Each line in the listing below that contains "diagonal" should be returned.

=== Begin Enclosure ===

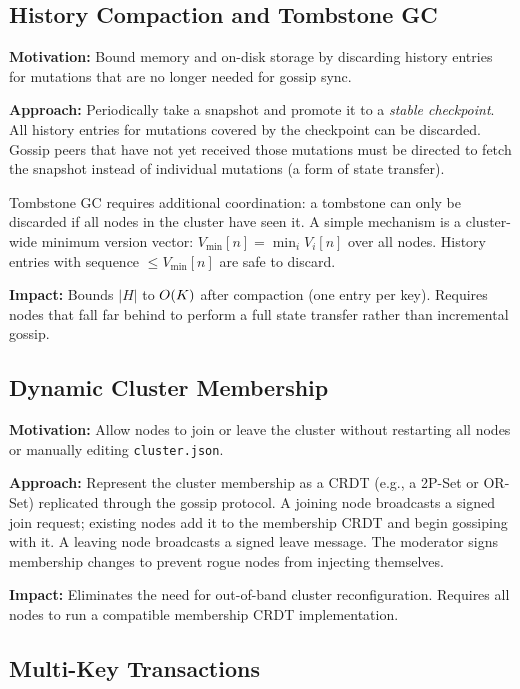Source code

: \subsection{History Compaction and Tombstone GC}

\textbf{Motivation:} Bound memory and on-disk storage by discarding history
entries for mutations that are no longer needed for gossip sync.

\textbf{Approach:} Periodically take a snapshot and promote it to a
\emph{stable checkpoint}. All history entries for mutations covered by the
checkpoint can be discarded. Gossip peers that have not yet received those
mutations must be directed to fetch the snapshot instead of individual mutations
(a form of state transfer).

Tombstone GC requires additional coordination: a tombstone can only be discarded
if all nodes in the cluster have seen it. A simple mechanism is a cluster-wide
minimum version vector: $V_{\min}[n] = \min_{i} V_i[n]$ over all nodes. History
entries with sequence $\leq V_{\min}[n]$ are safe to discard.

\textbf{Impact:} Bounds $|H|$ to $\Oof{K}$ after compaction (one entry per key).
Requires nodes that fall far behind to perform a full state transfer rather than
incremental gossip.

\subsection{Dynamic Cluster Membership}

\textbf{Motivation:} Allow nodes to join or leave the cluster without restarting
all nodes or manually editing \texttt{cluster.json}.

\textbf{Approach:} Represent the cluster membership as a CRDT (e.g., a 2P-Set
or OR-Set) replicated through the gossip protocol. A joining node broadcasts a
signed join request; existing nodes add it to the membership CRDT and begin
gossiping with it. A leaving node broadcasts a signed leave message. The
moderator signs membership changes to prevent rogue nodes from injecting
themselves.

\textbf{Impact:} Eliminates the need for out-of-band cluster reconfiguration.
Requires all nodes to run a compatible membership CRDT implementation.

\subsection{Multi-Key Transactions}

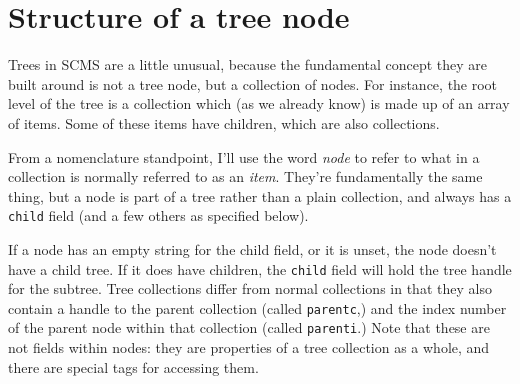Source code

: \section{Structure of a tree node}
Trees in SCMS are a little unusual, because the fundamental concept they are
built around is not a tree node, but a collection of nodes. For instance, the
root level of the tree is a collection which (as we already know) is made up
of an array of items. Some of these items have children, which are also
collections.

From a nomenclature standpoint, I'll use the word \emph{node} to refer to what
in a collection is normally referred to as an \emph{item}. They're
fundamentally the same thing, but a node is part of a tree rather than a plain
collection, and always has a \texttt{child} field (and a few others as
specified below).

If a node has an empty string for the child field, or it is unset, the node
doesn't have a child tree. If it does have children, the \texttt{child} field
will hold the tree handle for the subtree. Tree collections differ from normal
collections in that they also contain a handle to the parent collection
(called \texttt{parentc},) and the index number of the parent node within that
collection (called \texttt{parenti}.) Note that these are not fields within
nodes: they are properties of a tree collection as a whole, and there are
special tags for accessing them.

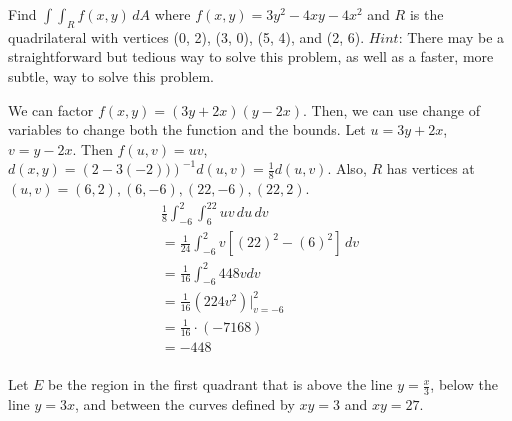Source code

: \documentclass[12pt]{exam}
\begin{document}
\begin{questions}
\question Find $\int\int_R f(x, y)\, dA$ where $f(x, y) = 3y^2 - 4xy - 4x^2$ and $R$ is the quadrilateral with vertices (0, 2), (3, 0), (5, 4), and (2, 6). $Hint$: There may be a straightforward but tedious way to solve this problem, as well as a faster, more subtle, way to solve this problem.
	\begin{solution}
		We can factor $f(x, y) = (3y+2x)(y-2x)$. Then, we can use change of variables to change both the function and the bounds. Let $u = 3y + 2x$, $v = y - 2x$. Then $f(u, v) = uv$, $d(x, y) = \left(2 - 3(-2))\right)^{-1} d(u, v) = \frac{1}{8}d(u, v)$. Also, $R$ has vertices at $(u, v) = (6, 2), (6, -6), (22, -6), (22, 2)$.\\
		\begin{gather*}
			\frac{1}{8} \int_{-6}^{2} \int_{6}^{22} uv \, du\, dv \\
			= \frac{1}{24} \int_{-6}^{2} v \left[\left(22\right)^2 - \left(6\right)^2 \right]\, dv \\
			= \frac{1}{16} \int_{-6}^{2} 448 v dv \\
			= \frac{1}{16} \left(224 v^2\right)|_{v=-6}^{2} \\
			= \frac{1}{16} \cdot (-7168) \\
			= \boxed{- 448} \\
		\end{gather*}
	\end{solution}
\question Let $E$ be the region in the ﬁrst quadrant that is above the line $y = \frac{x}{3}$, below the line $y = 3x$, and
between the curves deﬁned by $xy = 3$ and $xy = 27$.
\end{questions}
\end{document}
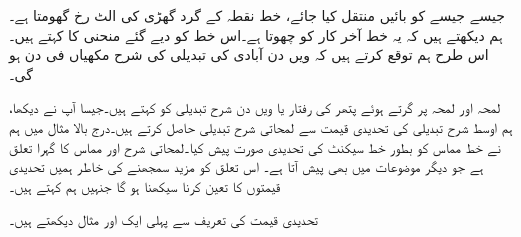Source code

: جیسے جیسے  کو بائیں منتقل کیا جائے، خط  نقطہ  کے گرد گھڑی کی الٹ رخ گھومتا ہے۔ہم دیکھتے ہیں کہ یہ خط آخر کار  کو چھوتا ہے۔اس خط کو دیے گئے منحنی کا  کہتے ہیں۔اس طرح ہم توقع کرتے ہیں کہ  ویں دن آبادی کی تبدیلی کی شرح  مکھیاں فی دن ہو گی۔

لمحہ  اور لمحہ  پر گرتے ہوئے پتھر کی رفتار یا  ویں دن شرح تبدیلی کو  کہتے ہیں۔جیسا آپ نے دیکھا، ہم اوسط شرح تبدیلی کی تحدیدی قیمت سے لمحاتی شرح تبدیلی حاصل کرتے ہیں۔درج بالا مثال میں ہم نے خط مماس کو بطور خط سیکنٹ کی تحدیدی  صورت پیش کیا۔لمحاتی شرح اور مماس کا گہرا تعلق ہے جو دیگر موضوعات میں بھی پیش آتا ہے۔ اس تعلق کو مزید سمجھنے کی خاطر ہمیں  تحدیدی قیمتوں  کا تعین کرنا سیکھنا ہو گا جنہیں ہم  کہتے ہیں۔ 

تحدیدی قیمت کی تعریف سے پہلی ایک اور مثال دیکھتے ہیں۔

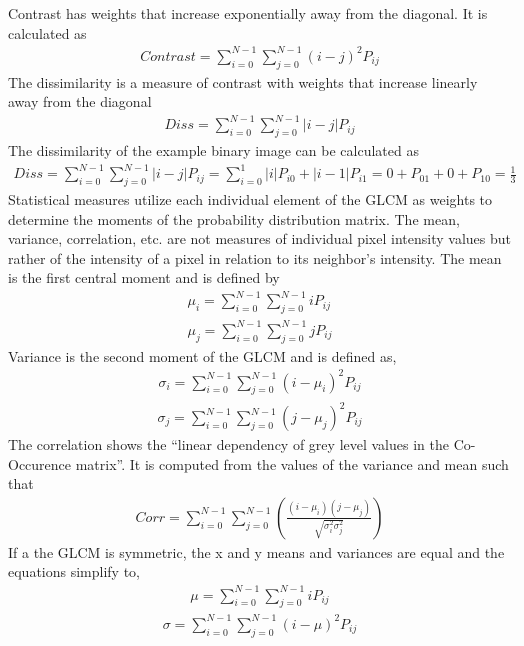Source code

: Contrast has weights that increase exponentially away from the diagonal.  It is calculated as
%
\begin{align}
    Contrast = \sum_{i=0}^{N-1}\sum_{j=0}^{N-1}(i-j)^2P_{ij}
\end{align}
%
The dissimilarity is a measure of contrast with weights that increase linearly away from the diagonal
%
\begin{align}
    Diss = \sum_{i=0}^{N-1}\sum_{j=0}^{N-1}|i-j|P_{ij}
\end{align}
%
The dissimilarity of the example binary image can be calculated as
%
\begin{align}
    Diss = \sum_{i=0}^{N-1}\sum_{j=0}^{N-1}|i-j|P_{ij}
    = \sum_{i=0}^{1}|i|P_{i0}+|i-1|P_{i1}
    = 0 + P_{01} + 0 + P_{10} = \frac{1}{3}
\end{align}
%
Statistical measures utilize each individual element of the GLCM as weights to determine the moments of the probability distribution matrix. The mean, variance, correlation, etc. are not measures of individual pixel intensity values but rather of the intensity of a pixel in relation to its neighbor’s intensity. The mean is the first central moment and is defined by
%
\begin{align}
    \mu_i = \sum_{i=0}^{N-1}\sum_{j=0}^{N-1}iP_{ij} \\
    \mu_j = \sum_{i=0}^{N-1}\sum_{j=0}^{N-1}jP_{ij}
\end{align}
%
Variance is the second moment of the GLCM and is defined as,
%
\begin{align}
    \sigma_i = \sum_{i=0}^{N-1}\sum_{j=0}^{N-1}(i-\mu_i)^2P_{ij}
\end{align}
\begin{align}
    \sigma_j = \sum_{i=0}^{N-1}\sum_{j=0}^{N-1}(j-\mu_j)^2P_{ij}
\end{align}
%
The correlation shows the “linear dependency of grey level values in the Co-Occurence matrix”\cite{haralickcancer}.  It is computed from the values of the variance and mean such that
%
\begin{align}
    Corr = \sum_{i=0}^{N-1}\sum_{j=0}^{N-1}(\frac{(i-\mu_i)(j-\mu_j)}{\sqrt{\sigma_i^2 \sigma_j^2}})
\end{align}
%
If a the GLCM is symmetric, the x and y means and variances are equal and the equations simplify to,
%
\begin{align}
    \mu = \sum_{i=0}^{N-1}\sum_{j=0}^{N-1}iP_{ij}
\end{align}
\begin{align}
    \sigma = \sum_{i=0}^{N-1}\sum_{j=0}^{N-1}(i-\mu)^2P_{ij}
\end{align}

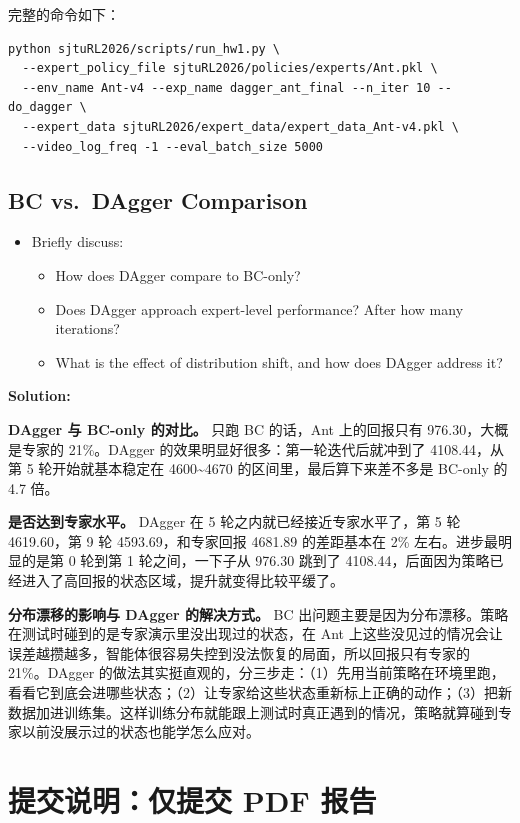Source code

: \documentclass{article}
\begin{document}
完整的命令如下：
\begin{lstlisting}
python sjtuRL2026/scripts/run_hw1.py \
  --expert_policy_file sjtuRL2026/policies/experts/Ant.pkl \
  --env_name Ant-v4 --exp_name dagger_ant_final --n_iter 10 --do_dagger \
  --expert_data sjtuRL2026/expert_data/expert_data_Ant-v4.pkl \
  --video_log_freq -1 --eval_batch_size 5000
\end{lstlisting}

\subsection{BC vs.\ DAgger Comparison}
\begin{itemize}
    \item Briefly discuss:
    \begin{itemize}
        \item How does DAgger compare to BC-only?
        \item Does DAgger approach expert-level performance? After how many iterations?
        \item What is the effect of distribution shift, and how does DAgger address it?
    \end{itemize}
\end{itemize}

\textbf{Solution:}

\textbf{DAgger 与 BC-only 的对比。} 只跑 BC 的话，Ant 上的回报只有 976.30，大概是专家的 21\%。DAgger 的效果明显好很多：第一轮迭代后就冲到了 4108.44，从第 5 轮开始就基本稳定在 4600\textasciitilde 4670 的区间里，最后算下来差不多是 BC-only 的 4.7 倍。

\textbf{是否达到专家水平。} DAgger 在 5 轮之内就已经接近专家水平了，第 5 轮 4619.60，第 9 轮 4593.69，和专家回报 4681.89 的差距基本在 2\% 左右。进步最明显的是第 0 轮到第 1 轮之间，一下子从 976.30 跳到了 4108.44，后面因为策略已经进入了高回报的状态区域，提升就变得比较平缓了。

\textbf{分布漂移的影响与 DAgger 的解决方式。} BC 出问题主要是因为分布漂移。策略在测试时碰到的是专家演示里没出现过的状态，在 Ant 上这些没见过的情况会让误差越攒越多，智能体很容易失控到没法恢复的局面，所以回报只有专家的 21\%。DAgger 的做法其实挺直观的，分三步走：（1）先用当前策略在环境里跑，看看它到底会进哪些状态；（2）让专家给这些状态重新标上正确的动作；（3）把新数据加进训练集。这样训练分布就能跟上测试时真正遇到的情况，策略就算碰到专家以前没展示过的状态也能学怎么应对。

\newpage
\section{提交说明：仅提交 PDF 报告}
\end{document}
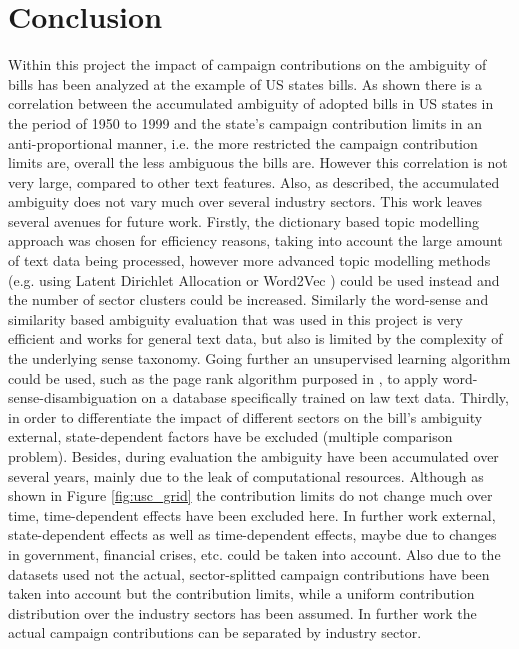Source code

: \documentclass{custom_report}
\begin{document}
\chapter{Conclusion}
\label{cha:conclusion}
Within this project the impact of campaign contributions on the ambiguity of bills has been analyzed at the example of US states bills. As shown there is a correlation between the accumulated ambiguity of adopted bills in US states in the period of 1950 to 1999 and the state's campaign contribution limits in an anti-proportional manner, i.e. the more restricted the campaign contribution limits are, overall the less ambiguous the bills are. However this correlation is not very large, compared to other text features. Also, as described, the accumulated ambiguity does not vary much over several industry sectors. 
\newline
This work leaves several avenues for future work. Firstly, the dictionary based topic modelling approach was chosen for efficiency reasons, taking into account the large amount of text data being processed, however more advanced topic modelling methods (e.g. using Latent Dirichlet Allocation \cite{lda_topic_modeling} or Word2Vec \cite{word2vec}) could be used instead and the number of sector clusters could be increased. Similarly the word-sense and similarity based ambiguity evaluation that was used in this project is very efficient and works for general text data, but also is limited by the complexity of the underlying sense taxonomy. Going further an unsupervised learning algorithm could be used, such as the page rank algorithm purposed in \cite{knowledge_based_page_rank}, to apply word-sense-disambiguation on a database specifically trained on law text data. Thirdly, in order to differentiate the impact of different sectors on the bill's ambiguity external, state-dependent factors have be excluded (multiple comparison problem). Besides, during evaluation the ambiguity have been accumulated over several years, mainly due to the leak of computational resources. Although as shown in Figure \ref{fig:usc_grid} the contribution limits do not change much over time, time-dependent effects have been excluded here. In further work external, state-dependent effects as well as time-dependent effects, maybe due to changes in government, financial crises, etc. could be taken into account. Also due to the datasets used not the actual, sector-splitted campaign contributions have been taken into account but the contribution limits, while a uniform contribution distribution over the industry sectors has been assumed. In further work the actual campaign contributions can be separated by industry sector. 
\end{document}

=== End Enclosure ===

(Exercise result):
: Contrast has weights that increase exponentially away from the diagonal.  It is calculated as
The dissimilarity is a measure of contrast with weights that increase linearly away from the diagonal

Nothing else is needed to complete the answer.